Recorded data:
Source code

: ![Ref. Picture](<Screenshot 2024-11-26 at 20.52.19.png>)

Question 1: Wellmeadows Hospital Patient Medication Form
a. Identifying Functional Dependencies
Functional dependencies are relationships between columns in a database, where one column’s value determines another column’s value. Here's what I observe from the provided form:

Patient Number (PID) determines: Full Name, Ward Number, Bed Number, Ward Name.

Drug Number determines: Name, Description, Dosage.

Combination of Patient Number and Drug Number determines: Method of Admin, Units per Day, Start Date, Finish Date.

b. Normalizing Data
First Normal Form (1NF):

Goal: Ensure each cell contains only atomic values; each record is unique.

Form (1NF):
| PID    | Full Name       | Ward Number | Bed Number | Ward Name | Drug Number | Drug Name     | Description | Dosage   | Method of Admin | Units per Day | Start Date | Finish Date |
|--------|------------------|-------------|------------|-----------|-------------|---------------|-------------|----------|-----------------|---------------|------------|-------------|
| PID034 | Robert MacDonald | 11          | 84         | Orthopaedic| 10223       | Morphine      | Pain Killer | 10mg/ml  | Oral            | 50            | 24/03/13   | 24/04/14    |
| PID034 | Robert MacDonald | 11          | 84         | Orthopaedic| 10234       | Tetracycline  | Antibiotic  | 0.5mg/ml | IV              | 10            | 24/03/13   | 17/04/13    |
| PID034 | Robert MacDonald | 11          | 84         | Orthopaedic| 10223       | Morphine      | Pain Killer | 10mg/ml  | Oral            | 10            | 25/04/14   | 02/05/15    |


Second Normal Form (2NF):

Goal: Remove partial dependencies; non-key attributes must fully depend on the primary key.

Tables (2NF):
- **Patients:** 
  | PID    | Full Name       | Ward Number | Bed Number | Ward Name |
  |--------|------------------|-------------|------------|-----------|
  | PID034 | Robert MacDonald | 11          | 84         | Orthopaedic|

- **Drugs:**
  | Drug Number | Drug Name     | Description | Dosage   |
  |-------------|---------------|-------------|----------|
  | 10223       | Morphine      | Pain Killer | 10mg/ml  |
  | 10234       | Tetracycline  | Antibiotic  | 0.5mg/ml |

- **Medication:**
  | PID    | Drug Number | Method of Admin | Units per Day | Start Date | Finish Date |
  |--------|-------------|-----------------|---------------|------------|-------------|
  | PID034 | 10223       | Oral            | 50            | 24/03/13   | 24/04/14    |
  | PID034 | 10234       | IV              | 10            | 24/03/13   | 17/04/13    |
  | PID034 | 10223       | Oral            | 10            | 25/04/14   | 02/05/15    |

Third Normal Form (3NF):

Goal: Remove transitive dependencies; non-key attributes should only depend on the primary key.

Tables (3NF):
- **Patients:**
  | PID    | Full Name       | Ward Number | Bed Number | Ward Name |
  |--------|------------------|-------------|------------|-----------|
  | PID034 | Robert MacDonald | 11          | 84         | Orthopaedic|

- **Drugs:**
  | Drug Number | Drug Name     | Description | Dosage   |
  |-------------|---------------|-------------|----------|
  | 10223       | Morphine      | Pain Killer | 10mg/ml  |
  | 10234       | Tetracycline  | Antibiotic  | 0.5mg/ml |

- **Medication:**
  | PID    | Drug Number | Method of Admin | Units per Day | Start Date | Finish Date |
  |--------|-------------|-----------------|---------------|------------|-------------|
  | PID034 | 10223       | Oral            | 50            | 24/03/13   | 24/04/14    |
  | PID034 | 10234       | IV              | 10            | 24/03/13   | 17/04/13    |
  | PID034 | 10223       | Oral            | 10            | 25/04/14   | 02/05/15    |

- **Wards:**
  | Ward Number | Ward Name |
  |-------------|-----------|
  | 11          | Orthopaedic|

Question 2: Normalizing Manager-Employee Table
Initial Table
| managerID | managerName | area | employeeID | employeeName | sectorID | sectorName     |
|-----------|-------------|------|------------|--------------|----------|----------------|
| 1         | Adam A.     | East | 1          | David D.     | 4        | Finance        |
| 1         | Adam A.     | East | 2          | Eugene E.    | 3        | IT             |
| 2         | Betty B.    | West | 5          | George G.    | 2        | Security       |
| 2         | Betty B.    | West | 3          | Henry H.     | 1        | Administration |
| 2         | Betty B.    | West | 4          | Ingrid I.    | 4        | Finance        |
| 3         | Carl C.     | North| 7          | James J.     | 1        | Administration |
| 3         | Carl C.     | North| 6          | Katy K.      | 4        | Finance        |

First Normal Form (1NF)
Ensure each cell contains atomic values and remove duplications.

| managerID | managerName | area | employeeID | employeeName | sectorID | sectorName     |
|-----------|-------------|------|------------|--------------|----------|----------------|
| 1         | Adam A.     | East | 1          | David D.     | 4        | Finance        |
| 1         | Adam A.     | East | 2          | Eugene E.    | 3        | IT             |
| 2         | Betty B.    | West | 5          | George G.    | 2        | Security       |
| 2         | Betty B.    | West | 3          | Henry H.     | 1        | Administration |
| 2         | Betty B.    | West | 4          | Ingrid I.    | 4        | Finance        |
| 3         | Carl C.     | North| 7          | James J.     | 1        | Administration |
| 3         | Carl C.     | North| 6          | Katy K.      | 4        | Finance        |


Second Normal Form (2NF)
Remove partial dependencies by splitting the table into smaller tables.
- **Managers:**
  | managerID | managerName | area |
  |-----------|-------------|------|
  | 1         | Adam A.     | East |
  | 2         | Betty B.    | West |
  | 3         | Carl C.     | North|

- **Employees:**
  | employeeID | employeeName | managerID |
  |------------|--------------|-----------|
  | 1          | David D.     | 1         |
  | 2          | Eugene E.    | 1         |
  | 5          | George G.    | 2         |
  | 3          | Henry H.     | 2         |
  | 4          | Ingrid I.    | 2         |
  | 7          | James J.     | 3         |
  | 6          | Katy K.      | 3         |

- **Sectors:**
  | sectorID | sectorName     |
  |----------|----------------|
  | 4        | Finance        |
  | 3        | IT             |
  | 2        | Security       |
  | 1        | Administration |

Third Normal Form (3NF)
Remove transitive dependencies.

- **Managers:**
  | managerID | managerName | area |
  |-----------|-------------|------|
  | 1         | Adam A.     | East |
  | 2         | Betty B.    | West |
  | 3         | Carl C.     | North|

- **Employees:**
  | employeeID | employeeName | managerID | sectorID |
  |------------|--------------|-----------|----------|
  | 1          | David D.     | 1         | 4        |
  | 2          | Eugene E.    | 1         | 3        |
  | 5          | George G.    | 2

**Problem to work on:** Exact output of every entry is required.

**Result of this exercise:**
Source code

: ![Ref. Picture](<Screenshot 2024-11-26 at 20.52.19.png>)

Question 1: Wellmeadows Hospital Patient Medication Form
a. Identifying Functional Dependencies
Functional dependencies are relationships between columns in a database, where one column’s value determines another column’s value. Here's what I observe from the provided form:

Patient Number (PID) determines: Full Name, Ward Number, Bed Number, Ward Name.

Drug Number determines: Name, Description, Dosage.

Combination of Patient Number and Drug Number determines: Method of Admin, Units per Day, Start Date, Finish Date.

b. Normalizing Data
First Normal Form (1NF):

Goal: Ensure each cell contains only atomic values; each record is unique.

Form (1NF):
| PID    | Full Name       | Ward Number | Bed Number | Ward Name | Drug Number | Drug Name     | Description | Dosage   | Method of Admin | Units per Day | Start Date | Finish Date |
|--------|------------------|-------------|------------|-----------|-------------|---------------|-------------|----------|-----------------|---------------|------------|-------------|
| PID034 | Robert MacDonald | 11          | 84         | Orthopaedic| 10223       | Morphine      | Pain Killer | 10mg/ml  | Oral            | 50            | 24/03/13   | 24/04/14    |
| PID034 | Robert MacDonald | 11          | 84         | Orthopaedic| 10234       | Tetracycline  | Antibiotic  | 0.5mg/ml | IV              | 10            | 24/03/13   | 17/04/13    |
| PID034 | Robert MacDonald | 11          | 84         | Orthopaedic| 10223       | Morphine      | Pain Killer | 10mg/ml  | Oral            | 10            | 25/04/14   | 02/05/15    |


Second Normal Form (2NF):

Goal: Remove partial dependencies; non-key attributes must fully depend on the primary key.

Tables (2NF):
- **Patients:** 
  | PID    | Full Name       | Ward Number | Bed Number | Ward Name |
  |--------|------------------|-------------|------------|-----------|
  | PID034 | Robert MacDonald | 11          | 84         | Orthopaedic|

- **Drugs:**
  | Drug Number | Drug Name     | Description | Dosage   |
  |-------------|---------------|-------------|----------|
  | 10223       | Morphine      | Pain Killer | 10mg/ml  |
  | 10234       | Tetracycline  | Antibiotic  | 0.5mg/ml |

- **Medication:**
  | PID    | Drug Number | Method of Admin | Units per Day | Start Date | Finish Date |
  |--------|-------------|-----------------|---------------|------------|-------------|
  | PID034 | 10223       | Oral            | 50            | 24/03/13   | 24/04/14    |
  | PID034 | 10234       | IV              | 10            | 24/03/13   | 17/04/13    |
  | PID034 | 10223       | Oral            | 10            | 25/04/14   | 02/05/15    |

Third Normal Form (3NF):

Goal: Remove transitive dependencies; non-key attributes should only depend on the primary key.

Tables (3NF):
- **Patients:**
  | PID    | Full Name       | Ward Number | Bed Number | Ward Name |
  |--------|------------------|-------------|------------|-----------|
  | PID034 | Robert MacDonald | 11          | 84         | Orthopaedic|

- **Drugs:**
  | Drug Number | Drug Name     | Description | Dosage   |
  |-------------|---------------|-------------|----------|
  | 10223       | Morphine      | Pain Killer | 10mg/ml  |
  | 10234       | Tetracycline  | Antibiotic  | 0.5mg/ml |

- **Medication:**
  | PID    | Drug Number | Method of Admin | Units per Day | Start Date | Finish Date |
  |--------|-------------|-----------------|---------------|------------|-------------|
  | PID034 | 10223       | Oral            | 50            | 24/03/13   | 24/04/14    |
  | PID034 | 10234       | IV              | 10            | 24/03/13   | 17/04/13    |
  | PID034 | 10223       | Oral            | 10            | 25/04/14   | 02/05/15    |

- **Wards:**
  | Ward Number | Ward Name |
  |-------------|-----------|
  | 11          | Orthopaedic|

Question 2: Normalizing Manager-Employee Table
Initial Table
| managerID | managerName | area | employeeID | employeeName | sectorID | sectorName     |
|-----------|-------------|------|------------|--------------|----------|----------------|
| 1         | Adam A.     | East | 1          | David D.     | 4        | Finance        |
| 1         | Adam A.     | East | 2          | Eugene E.    | 3        | IT             |
| 2         | Betty B.    | West | 5          | George G.    | 2        | Security       |
| 2         | Betty B.    | West | 3          | Henry H.     | 1        | Administration |
| 2         | Betty B.    | West | 4          | Ingrid I.    | 4        | Finance        |
| 3         | Carl C.     | North| 7          | James J.     | 1        | Administration |
| 3         | Carl C.     | North| 6          | Katy K.      | 4        | Finance        |

First Normal Form (1NF)
Ensure each cell contains atomic values and remove duplications.

| managerID | managerName | area | employeeID | employeeName | sectorID | sectorName     |
|-----------|-------------|------|------------|--------------|----------|----------------|
| 1         | Adam A.     | East | 1          | David D.     | 4        | Finance        |
| 1         | Adam A.     | East | 2          | Eugene E.    | 3        | IT             |
| 2         | Betty B.    | West | 5          | George G.    | 2        | Security       |
| 2         | Betty B.    | West | 3          | Henry H.     | 1        | Administration |
| 2         | Betty B.    | West | 4          | Ingrid I.    | 4        | Finance        |
| 3         | Carl C.     | North| 7          | James J.     | 1        | Administration |
| 3         | Carl C.     | North| 6          | Katy K.      | 4        | Finance        |


Second Normal Form (2NF)
Remove partial dependencies by splitting the table into smaller tables.
- **Managers:**
  | managerID | managerName | area |
  |-----------|-------------|------|
  | 1         | Adam A.     | East |
  | 2         | Betty B.    | West |
  | 3         | Carl C.     | North|

- **Employees:**
  | employeeID | employeeName | managerID |
  |------------|--------------|-----------|
  | 1          | David D.     | 1         |
  | 2          | Eugene E.    | 1         |
  | 5          | George G.    | 2         |
  | 3          | Henry H.     | 2         |
  | 4          | Ingrid I.    | 2         |
  | 7          | James J.     | 3         |
  | 6          | Katy K.      | 3         |

- **Sectors:**
  | sectorID | sectorName     |
  |----------|----------------|
  | 4        | Finance        |
  | 3        | IT             |
  | 2        | Security       |
  | 1        | Administration |

Third Normal Form (3NF)
Remove transitive dependencies.

- **Managers:**
  | managerID | managerName | area |
  |-----------|-------------|------|
  | 1         | Adam A.     | East |
  | 2         | Betty B.    | West |
  | 3         | Carl C.     | North|

- **Employees:**
  | employeeID | employeeName | managerID | sectorID |
  |------------|--------------|-----------|----------|
  | 1          | David D.     | 1         | 4        |
  | 2          | Eugene E.    | 1         | 3        |
  | 5          | George G.    | 2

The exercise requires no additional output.